Data shown:
·····

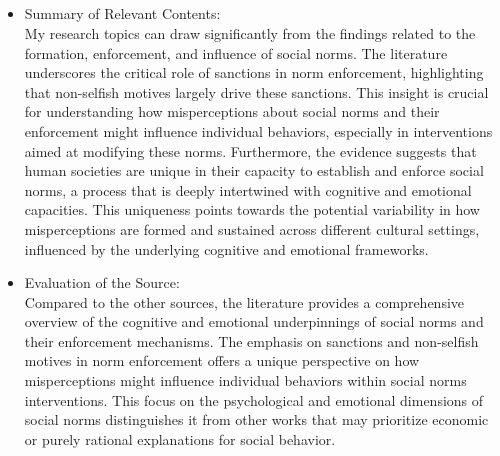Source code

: \documentclass{article}
\begin{document}
\subsection{}
\begin{itemize}
    \item Summary of Relevant Contents:\\
My research topics can draw significantly from the findings related to the formation, enforcement, and influence of social norms. The literature underscores the critical role of sanctions in norm enforcement, highlighting that non-selfish motives largely drive these sanctions. This insight is crucial for understanding how misperceptions about social norms and their enforcement might influence individual behaviors, especially in interventions aimed at modifying these norms. Furthermore, the evidence suggests that human societies are unique in their capacity to establish and enforce social norms, a process that is deeply intertwined with cognitive and emotional capacities. This uniqueness points towards the potential variability in how misperceptions are formed and sustained across different cultural settings, influenced by the underlying cognitive and emotional frameworks.
\end{itemize}
\begin{itemize}
    \item Evaluation of the Source:\\
Compared to the other sources, the literature provides a comprehensive overview of the cognitive and emotional underpinnings of social norms and their enforcement mechanisms. The emphasis on sanctions and non-selfish motives in norm enforcement offers a unique perspective on how misperceptions might influence individual behaviors within social norms interventions. This focus on the psychological and emotional dimensions of social norms distinguishes it from other works that may prioritize economic or purely rational explanations for social behavior.
\end{itemize}
\end{document}
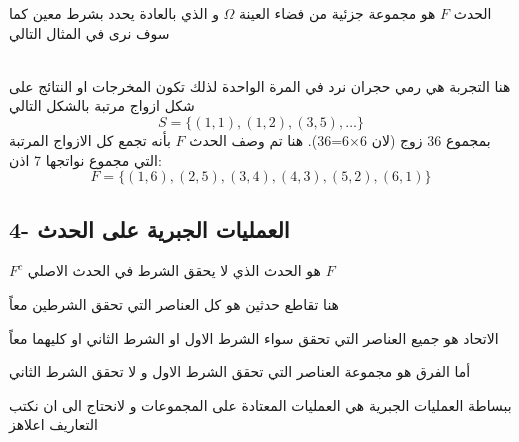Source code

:\begin{definition}
	الحدث \(F\) هو مجموعة جزئية من فضاء العينة \(\Omega\) و الذي بالعادة يحدد بشرط معين كما سوف نرى في المثال التالي  
\end{definition}

\begin{example}
    \\
	هنا التجربة هي رمي حجران نرد في المرة الواحدة لذلك تكون المخرجات او النتائج على شكل ازواج مرتبة بالشكل التالي 
	\[
	S = \{(1,1), (1,2), (3,5), \dots\}
	\]
	بمجموع 36 زوج (لان 6$\times$6=36). هنا تم وصف الحدث \(F\) بأنه تجمع كل الازواج المرتبة التي مجموع نواتجها 7 اذن:
	\[
	F = \{(1,6), (2,5), (3,4), (4,3), (5,2) , (6,1)\}
	\]
\end{example}

\subsection*{4- العمليات الجبرية على الحدث}

\begin{flushleft}
\end{flushleft}
\(F^c\) هو الحدث الذي لا يحقق الشرط في الحدث الاصلي \(F\)
\begin{flushleft}
\end{flushleft}
هنا تقاطع حدثين هو كل العناصر التي تحقق الشرطين معاً
\begin{flushleft}
\end{flushleft}
الاتحاد هو جميع العناصر التي تحقق سواء الشرط الاول او الشرط الثاني او كليهما معاً
\begin{flushleft}
\end{flushleft}
أما الفرق هو مجموعة العناصر التي تحقق الشرط الاول و لا تحقق الشرط الثاني 

\begin{note}
	ببساطة العمليات الجبرية هي العمليات المعتادة على المجموعات و لانحتاج الى ان نكتب التعاريف اعلاهز
\end{note}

·····

What the task requires: Please reproduce the entries above exactly, omitting every picture.

Task result:
Source code

: \documentclass{article}
\begin{document}
\subsection{}
\begin{itemize}
    \item Summary of Relevant Contents:\\
My research topics can draw significantly from the findings related to the formation, enforcement, and influence of social norms. The literature underscores the critical role of sanctions in norm enforcement, highlighting that non-selfish motives largely drive these sanctions. This insight is crucial for understanding how misperceptions about social norms and their enforcement might influence individual behaviors, especially in interventions aimed at modifying these norms. Furthermore, the evidence suggests that human societies are unique in their capacity to establish and enforce social norms, a process that is deeply intertwined with cognitive and emotional capacities. This uniqueness points towards the potential variability in how misperceptions are formed and sustained across different cultural settings, influenced by the underlying cognitive and emotional frameworks.
\end{itemize}
\begin{itemize}
    \item Evaluation of the Source:\\
Compared to the other sources, the literature provides a comprehensive overview of the cognitive and emotional underpinnings of social norms and their enforcement mechanisms. The emphasis on sanctions and non-selfish motives in norm enforcement offers a unique perspective on how misperceptions might influence individual behaviors within social norms interventions. This focus on the psychological and emotional dimensions of social norms distinguishes it from other works that may prioritize economic or purely rational explanations for social behavior.
\end{itemize}
\end{document}
Source code

:\begin{definition}
	الحدث \(F\) هو مجموعة جزئية من فضاء العينة \(\Omega\) و الذي بالعادة يحدد بشرط معين كما سوف نرى في المثال التالي  
\end{definition}

\begin{example}
    \\
	هنا التجربة هي رمي حجران نرد في المرة الواحدة لذلك تكون المخرجات او النتائج على شكل ازواج مرتبة بالشكل التالي 
	\[
	S = \{(1,1), (1,2), (3,5), \dots\}
	\]
	بمجموع 36 زوج (لان 6$\times$6=36). هنا تم وصف الحدث \(F\) بأنه تجمع كل الازواج المرتبة التي مجموع نواتجها 7 اذن:
	\[
	F = \{(1,6), (2,5), (3,4), (4,3), (5,2) , (6,1)\}
	\]
\end{example}

\subsection*{4- العمليات الجبرية على الحدث}

\begin{flushleft}
\end{flushleft}
\(F^c\) هو الحدث الذي لا يحقق الشرط في الحدث الاصلي \(F\)
\begin{flushleft}
\end{flushleft}
هنا تقاطع حدثين هو كل العناصر التي تحقق الشرطين معاً
\begin{flushleft}
\end{flushleft}
الاتحاد هو جميع العناصر التي تحقق سواء الشرط الاول او الشرط الثاني او كليهما معاً
\begin{flushleft}
\end{flushleft}
أما الفرق هو مجموعة العناصر التي تحقق الشرط الاول و لا تحقق الشرط الثاني 

\begin{note}
	ببساطة العمليات الجبرية هي العمليات المعتادة على المجموعات و لانحتاج الى ان نكتب التعاريف اعلاهز
\end{note}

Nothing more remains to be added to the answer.